At the last step she raised her eyelids, treated us to an exhibition of teeth as dazzling as Mr. Blunt’s and looking even stronger; and indeed, as she approached us she brought home to our hearts (but after all I am speaking only for myself) a vivid sense of her physical perfection in beauty of limb and balance of nerves, and not so much of grace, probably, as of absolute harmony.
She said to us, “I am sorry I kept you waiting.” Her voice was low pitched, penetrating, and of the most seductive gentleness. She offered her hand to Mills very frankly as to an old friend. Within the extraordinarily wide sleeve, lined with black silk, I could see the arm, very white, with a pearly gleam in the shadow. But to me she extended her hand with a slight stiffening, as it were a recoil of her person, combined with an extremely straight glance. It was a finely shaped, capable hand. I bowed over it, and we just touched fingers. I did not look then at her face.
Next moment she caught sight of some envelopes lying on the round marble-topped table in the middle of the hall. She seized one of them with a wonderfully quick, almost feline, movement and tore it open, saying to us, “Excuse me, I must . . . Do go into the dining-room. Captain Blunt, show the way.”
Her widened eyes stared at the paper. Mr. Blunt threw one of the doors open, but before we passed through it we heard a petulant exclamation accompanied by childlike stamping with both feet and ending in a laugh which had in it a note of contempt.

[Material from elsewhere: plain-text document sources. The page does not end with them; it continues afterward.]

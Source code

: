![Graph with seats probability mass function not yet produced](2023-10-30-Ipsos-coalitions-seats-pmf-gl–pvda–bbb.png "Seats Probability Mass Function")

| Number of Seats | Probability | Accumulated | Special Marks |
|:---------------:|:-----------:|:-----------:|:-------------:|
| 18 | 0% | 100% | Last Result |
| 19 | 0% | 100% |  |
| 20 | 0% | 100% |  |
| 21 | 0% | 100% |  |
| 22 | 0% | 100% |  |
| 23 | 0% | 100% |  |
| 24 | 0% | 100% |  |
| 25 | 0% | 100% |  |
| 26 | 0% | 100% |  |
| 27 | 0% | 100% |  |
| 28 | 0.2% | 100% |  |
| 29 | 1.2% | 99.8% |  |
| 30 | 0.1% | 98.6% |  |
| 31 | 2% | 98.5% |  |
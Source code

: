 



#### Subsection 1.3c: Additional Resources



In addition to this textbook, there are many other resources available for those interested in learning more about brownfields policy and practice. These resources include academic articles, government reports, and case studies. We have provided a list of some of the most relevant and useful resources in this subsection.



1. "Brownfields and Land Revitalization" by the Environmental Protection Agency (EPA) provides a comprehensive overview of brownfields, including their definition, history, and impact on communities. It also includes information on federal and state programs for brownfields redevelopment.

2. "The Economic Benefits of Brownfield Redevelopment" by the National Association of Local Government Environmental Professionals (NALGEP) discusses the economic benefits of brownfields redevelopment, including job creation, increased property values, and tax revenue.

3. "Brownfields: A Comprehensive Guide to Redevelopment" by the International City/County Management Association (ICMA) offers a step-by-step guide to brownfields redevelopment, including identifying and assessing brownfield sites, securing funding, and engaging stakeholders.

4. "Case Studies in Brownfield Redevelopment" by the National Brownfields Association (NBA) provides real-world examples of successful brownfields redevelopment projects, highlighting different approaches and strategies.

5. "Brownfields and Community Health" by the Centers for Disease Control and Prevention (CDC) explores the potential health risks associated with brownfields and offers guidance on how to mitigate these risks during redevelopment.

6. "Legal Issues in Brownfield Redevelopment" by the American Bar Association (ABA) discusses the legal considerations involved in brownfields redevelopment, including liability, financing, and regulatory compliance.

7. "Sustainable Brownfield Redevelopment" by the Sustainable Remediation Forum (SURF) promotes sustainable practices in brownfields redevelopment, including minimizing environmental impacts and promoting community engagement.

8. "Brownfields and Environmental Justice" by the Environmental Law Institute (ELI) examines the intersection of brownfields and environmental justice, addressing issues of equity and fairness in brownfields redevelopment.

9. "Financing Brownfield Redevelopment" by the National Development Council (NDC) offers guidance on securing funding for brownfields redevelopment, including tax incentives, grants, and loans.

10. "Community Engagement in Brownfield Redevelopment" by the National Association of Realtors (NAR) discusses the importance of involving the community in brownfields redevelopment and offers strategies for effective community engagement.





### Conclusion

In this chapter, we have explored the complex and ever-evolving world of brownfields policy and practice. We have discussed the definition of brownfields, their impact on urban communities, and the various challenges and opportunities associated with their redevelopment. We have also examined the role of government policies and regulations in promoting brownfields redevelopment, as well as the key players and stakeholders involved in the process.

The door closed behind us; we had been abandoned by Mr. Blunt. He had remained on the other side, possibly to soothe. The room in which we found ourselves was long like a gallery and ended in a rotunda with many windows. It was long enough for two fireplaces of red polished granite. A table laid out for four occupied very little space. The floor inlaid in two kinds of wood in a bizarre pattern was highly waxed, reflecting objects like still water.
Before very long Dona Rita and Blunt rejoined us and we sat down around the table; but before we could begin to talk a dramatically sudden ring at the front door stilled our incipient animation. Dona Rita looked at us all in turn, with surprise and, as it were, with suspicion. “How did he know I was here?” she whispered after looking at the card which was brought to her. She passed it to Blunt, who passed it to Mills, who made a faint grimace, dropped it on the table-cloth, and only whispered to me, “A journalist from Paris.”
“He has run me to earth,” said Dona Rita. “One would bargain for peace against hard cash if these fellows weren’t always ready to snatch at one’s very soul with the other hand. It frightens me.”
Her voice floated mysterious and penetrating from her lips, which moved very little. Mills was watching her with sympathetic curiosity. Mr. Blunt muttered: “Better not make the brute angry.” For a moment Dona Rita’s face, with its narrow eyes, its wide brow, and high cheek bones, became very still; then her colour was a little heightened. “Oh,” she said softly, “let him come in. He would be really dangerous if he had a mind — you know,” she said to Mills.